Urgences engorgées : l’été 2026 s’annonce catastrophique en Aquitaine

Un problème structurel sans solution en vue

Mauvaise nouvelle pour les Aquitains : les services d’urgences ne connaîtront aucune amélioration cet été. Selon les représentants du secteur hospitalier, l’engorgement des urgences sera identique aux années précédentes, voire pire. Un constat qui devrait alerter nos responsables publics sur l’urgence d’agir.

À l’hôpital d’Agen-Nérac comme dans tous les établissements français, les mois chauds représentent une période critique. Les urgences se transforment en véritables bouchons humains : patients en attente interminable, personnels épuisés, conditions sanitaires dégradées. Et cette année, rien ne change.

Le vrai problème : en aval des urgences

Le diagnostic est pourtant connu et explicite : le manque de places d’hospitalisation en aval n’est pas traité. C’est le nœud du problème. Les services d’urgences ne sont pas des services : ce sont des salles d’attente où s’empilent les patients qui ne peuvent pas être admis dans les services de suivi, faute de lits disponibles.

Cette situation révèle une faille majeure de notre système de santé. Les urgences débordent non parce qu’il y a trop de malades — il y a toujours des malades — mais parce que l’amont ne fonctionne pas. Les patients restent bloqués aux urgences en attente d’un lit qu’on ne peut pas leur proposer.

Un enjeu de sécurité et de proximité médicale

Pour les habitants de Nouvelle-Aquitaine, c’est un enjeu de sécurité quotidienne.
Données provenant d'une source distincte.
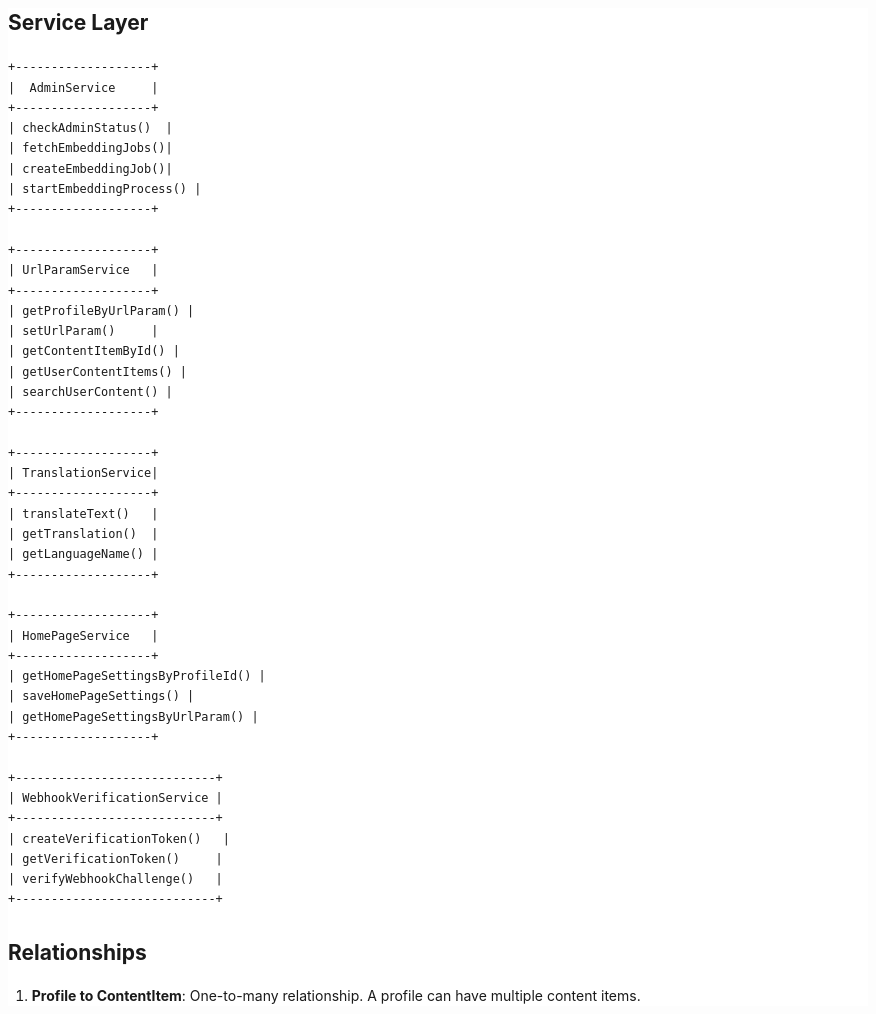 ## Service Layer

```
+-------------------+
|  AdminService     |
+-------------------+
| checkAdminStatus()  |
| fetchEmbeddingJobs()|
| createEmbeddingJob()|
| startEmbeddingProcess() |
+-------------------+

+-------------------+
| UrlParamService   |
+-------------------+
| getProfileByUrlParam() |
| setUrlParam()     |
| getContentItemById() |
| getUserContentItems() |
| searchUserContent() |
+-------------------+

+-------------------+
| TranslationService|
+-------------------+
| translateText()   |
| getTranslation()  |
| getLanguageName() |
+-------------------+

+-------------------+
| HomePageService   |
+-------------------+
| getHomePageSettingsByProfileId() |
| saveHomePageSettings() |
| getHomePageSettingsByUrlParam() |
+-------------------+

+----------------------------+
| WebhookVerificationService |
+----------------------------+
| createVerificationToken()   |
| getVerificationToken()     |
| verifyWebhookChallenge()   |
+----------------------------+
```

## Relationships

1. **Profile to ContentItem**: One-to-many relationship. A profile can have multiple content items.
Quand vous avez une urgence, vous avez besoin de soins rapides, compétents et accessibles. Pas d’une salle d’attente surpeuplée où vous attendrez des heures avant de voir un médecin. C’est d’ailleurs cela que nous devons garantir en région : la souveraineté sanitaire, c’est la capacité à soigner nos concitoyens sans les laisser pourrir sur des civières.

L’été, le problème s’aggrave avec l’afflux touristique et les accidents de vacances. Mais les représentants du secteur sont clairs : sans action structurelle sur les places d’hospitalisation en aval, il n’y aura pas d’amélioration.

Où est la volonté politique ?

Le diagnostic est posé depuis des années. Le remède aussi : créer des places d’hospitalisation, renforcer les services de suivi, fluidifier les flux. Pourtant, année après année, on remet à plus tard. Les urgences continuent à s’engorger, les soignants continuent à s’épuiser, et les patients continuent à attendre.

C’est un problème de priorités. C’est un problème de ressources allouées. Et c’est surtout un problème de volonté politique qui fait défaut.

Les Aquitains méritent mieux que des promesses creuses. Ils méritent un système de santé qui fonctionne, qui les soigne quand ils en ont besoin, et qui respecte le dévouement de ceux qui y travaillent. Tant que le problème en aval ne sera pas résolu, l’été restera brûlant aux urgences.